For the WIP Fanfic Game: Send me a word, if it’s in my wip document I’ll answer your ask with the sentence that it appears in.
I'm choosing one of my Many Picard!Seven Meets Her Voyager!Family.
Janeway, Tom, and B'Elanna jump forward in Time and meet Seven. Post-Stardust City Rag.
“I assume you’ve participated in bar fights, Mr. Paris?” Janeway asked, sotto voce. “Practically lived in bars once upon a time.” “No offense, but this is a lot more dangerous than a bar fight!” B’Elenna said after a snarl. Janeway had no doubt B’Elenna cut an intimidating figure befitting her Klingon heritage. “We can all just walk away,” Janeway said in a placating tone. Still hoping to de-escalate. It’s a different matter being on a ship with phasers and torpedoes, another matter when it’s just them. Janeway shifted her weight, but they’re not going to go down easy either. Janeway hates losing in anything. And her priority is to get her crew out of here, safe. Somewhere behind them Janeway heard someone swear, the sound of breaking glass.
Someone stumbled into their group, knocking Janeway back to the side, into B’Elanna. B’Elanna caught her arm and steadied Janeway. “Watch it!” One of the Romulans growled.
The interloper wore a battered brown leather jacket and reeked of alcohol. “You’re in my way.”

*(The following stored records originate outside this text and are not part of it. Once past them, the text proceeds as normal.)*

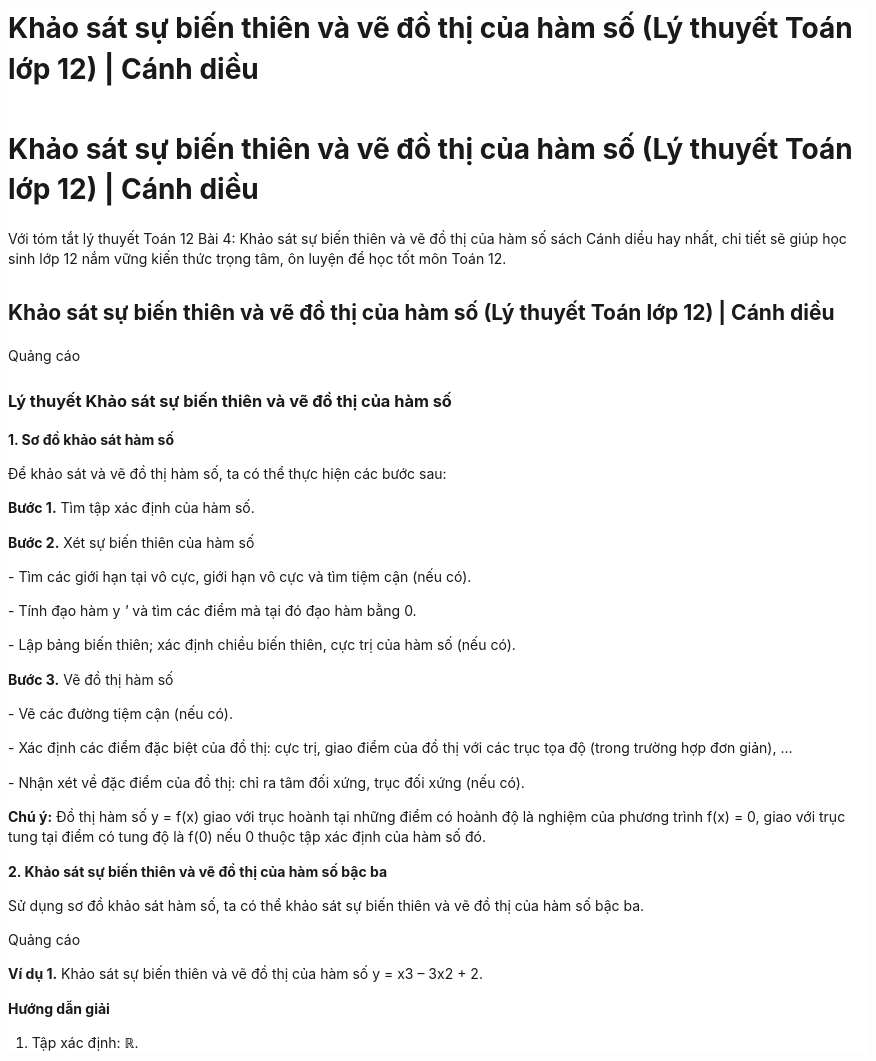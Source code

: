 # Khảo sát sự biến thiên và vẽ đồ thị của hàm số (Lý thuyết Toán lớp 12) | Cánh diều

# Khảo sát sự biến thiên và vẽ đồ thị của hàm số (Lý thuyết Toán lớp 12) | Cánh diều

Với tóm tắt lý thuyết Toán 12 Bài 4: Khảo sát sự biến thiên và vẽ đồ thị của hàm số sách Cánh diều hay nhất, chi tiết sẽ giúp học sinh lớp 12 nắm vững kiến thức trọng tâm, ôn luyện để học tốt môn Toán 12.

## Khảo sát sự biến thiên và vẽ đồ thị của hàm số (Lý thuyết Toán lớp 12) | Cánh diều

Quảng cáo

### **Lý thuyết Khảo sát sự biến thiên và vẽ đồ thị của hàm số**

**1\. Sơ đồ khảo sát hàm số**

Để khảo sát và vẽ đồ thị hàm số, ta có thể thực hiện các bước sau: 

**Bước 1.** Tìm tập xác định của hàm số. 

**Bước 2.** Xét sự biến thiên của hàm số

\- Tìm các giới hạn tại vô cực, giới hạn vô cực và tìm tiệm cận (nếu có). 

\- Tính đạo hàm y _'_ và tìm các điểm mà tại đó đạo hàm bằng 0. 

\- Lập bảng biến thiên; xác định chiều biến thiên, cực trị của hàm số (nếu có). 

**Bước 3.** Vẽ đồ thị hàm số

\- Vẽ các đường tiệm cận (nếu có). 

\- Xác định các điểm đặc biệt của đồ thị: cực trị, giao điểm của đồ thị với các trục tọa độ (trong trường hợp đơn giản), …

\- Nhận xét về đặc điểm của đồ thị: chỉ ra tâm đối xứng, trục đối xứng (nếu có). 

**Chú ý:** Đồ thị hàm số y = f(x) giao với trục hoành tại những điểm có hoành độ là nghiệm của phương trình f(x) = 0, giao với trục tung tại điểm có tung độ là f(0) nếu 0 thuộc tập xác định của hàm số đó. 

**2\. Khảo sát sự biến thiên và vẽ đồ thị của hàm số bậc ba**

Sử dụng sơ đồ khảo sát hàm số, ta có thể khảo sát sự biến thiên và vẽ đồ thị của hàm số bậc ba. 

Quảng cáo

**Ví dụ 1.** Khảo sát sự biến thiên và vẽ đồ thị của hàm số y = x3 – 3x2 \+ 2. 

**Hướng dẫn giải**

1) Tập xác định: ℝ.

Janeway blinked and turned her head, the person was hunched over and even if she didn’t see who it was, it seemed they’d had better days. Aside from the heavy stench of alcohol, the stringy dirty blonde hair was all over the place preventing Janeway from seeing any discernible features. “Mind your business.” “Funny,” the interloper said with a rasp to their voice. “That was what I was trying to do.” And then almost suddenly, the leather jacket interloper bashed their head against the lead Romulan. The Romulan reared back falling against a stool and crashing to the floor. The cronies of the Romulan roared to retaliate but their leather-clad savior already had two guns out. One of the guns was aimed at the lead Romulan’s head and the other to keep away the others. “These Starfleet trash are my bounty.” Janeway felt her jaw drop when she finally saw their rescuer’s face as she stood at her full height. “What the hell!” She heard Tom whisper. “This isn’t your business, half-meat!” Instead of answering, a heavy boot stomped on the leg of the Romulan gang leader. Janeway cringed, hearing bone break. The Romulan yowled. “This is Ranger business. They’re my bounty. And if you call me that again,” Seven, and it was Seven. No one else had that profile, that distinctive Ocular implant. But the expression on her face was wholly alien. “I’ll tear your arm off and beat your friends with it.” The tension was palpable but the energy had shifted in their favor. Seven turned her head tagging each and every occupant in the room and they visibly recoiled. And then she turned her gaze at them and Janeway found herself, not recoiling exactly but taking a startled step back. Janeway was used to being on the receiving end of Seven’s furious stares but she was used to Seven's furious stares in a placid facade. There was a rawness in her expression that reminded Kathryn far too much of the first time Seven of Nine woke-up in the sick bay after her exo-plating was removed. Tom was not used to Seven's glares. And seemed to have taken a step back almost behind B’Elenna. “Let’s go.” Seven threw some credit chips on the bar and then swept away. She clearly expects them to follow. At least that part of Seven had not changed. Janeway looked at Tom and B'Elanna and then nodded her permission to follow Seven. They stumbled out of the bar into a chilly and sandy street. Seven was a few steps away from them. “What the hell is going on?” B’Elenna demanded.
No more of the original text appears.